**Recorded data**
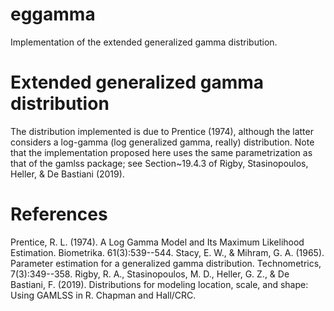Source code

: # eggamma
Implementation of the extended generalized gamma distribution.

# Extended generalized gamma distribution
The distribution implemented is due to Prentice (1974), although the latter considers a log-gamma (log generalized gamma, really) distribution. Note that the implementation proposed here uses the same parametrization as that of the gamlss package; see Section~19.4.3 of Rigby, Stasinopoulos, Heller, & De Bastiani (2019).

# References
Prentice, R. L. (1974). A Log Gamma Model and Its Maximum Likelihood Estimation. Biometrika. 61(3):539--544.
Stacy, E. W., & Mihram, G. A. (1965). Parameter estimation for a generalized gamma distribution. Technometrics, 7(3):349--358.
Rigby, R. A., Stasinopoulos, M. D., Heller, G. Z., & De Bastiani, F. (2019). Distributions for modeling location, scale, and shape: Using GAMLSS in R. Chapman and Hall/CRC.

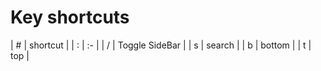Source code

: # Key shortcuts


| # | shortcut   |
| : |   :-   |
| / | Toggle SideBar |
| s | search  |
| b | bottom  |
| t | top     | 

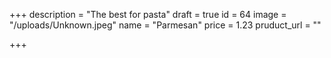 +++
description = "The best for pasta"
draft = true
id = 64
image = "/uploads/Unknown.jpeg"
name = "Parmesan"
price = 1.23
pruduct_url = ""

+++
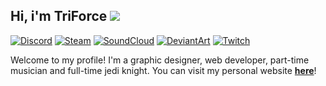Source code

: ## Hi, i'm TriForce ![](https://user-images.githubusercontent.com/16083854/88866272-2ad58980-d1d8-11ea-826a-bbf64cddd3e9.gif)

[![Discord](https://img.shields.io/badge/Discord-TriForce%238785-5865F2.svg?logo=discord&style=flat&logoColor=white)](https://discord.gznetwork.com)
[![Steam](https://img.shields.io/badge/Steam-TriForce__JK2-blue?style=flat&logo=steam&logoColor=white)](https://steamcommunity.com/id/TriForce_JK2)
[![SoundCloud](https://img.shields.io/badge/YouTube-TriForce.Pianist-red?style=flat&logo=youtube&logoColor=white)](https://youtube.com/@triforce.pianist)
[![DeviantArt](https://img.shields.io/badge/DeviantArt-TriForceDesigner-brightgreen?style=flat&logo=deviantart&logoColor=white)](https://deviantart.com/triforcedesigner)
[![Twitch](https://img.shields.io/badge/Twitch-TriForceStreamer-9147ff?style=flat&logo=twitch&logoColor=white)](https://www.twitch.tv/TriForceStreamer)

Welcome to my profile! I'm a graphic designer, web developer, part-time musician and full-time jedi knight. You can visit my personal website [**here**](https://triforce.dev)!
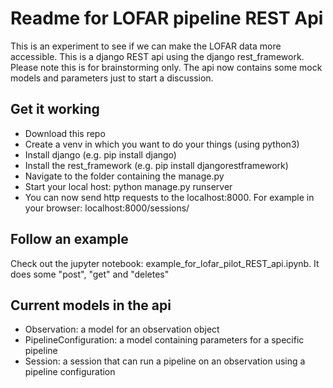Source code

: # Readme for LOFAR pipeline REST Api
This is an experiment to see if we can make the LOFAR data more accessible.
This is a django REST api using the django rest_framework. Please note this is for brainstorming only. The api now contains some mock models and parameters just to start a discussion.

## Get it working
* Download this repo
* Create a venv in which you want to do your things (using python3)
* Install django (e.g. pip install django)
* Install the rest_framework (e.g. pip install djangorestframework)
* Navigate to the folder containing the manage.py
* Start your local host: python manage.py runserver
* You can now send http requests to the localhost:8000. For example in your browser: localhost:8000/sessions/

## Follow an example
Check out the jupyter notebook: example_for_lofar_pilot_REST_api.ipynb. It does some "post", "get" and "deletes"

## Current models in the api
* Observation: a model for an observation object
* PipelineConfiguration: a model containing parameters for a specific pipeline
* Session: a session that can run a pipeline on an observation using a pipeline configuration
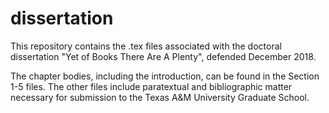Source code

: # dissertation
This repository contains the .tex files associated with the doctoral dissertation "Yet of Books There Are A Plenty", defended December 2018.

The chapter bodies, including the introduction, can be found in the Section 1-5 files. The other files include paratextual and bibliographic matter necessary for submission to the Texas A&M University Graduate School.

**Exercise instructions**
Copy out the lines of the data where the string "containing" occurs.

**Written response**
* Navigate to the folder containing the manage.py
* PipelineConfiguration: a model containing parameters for a specific pipeline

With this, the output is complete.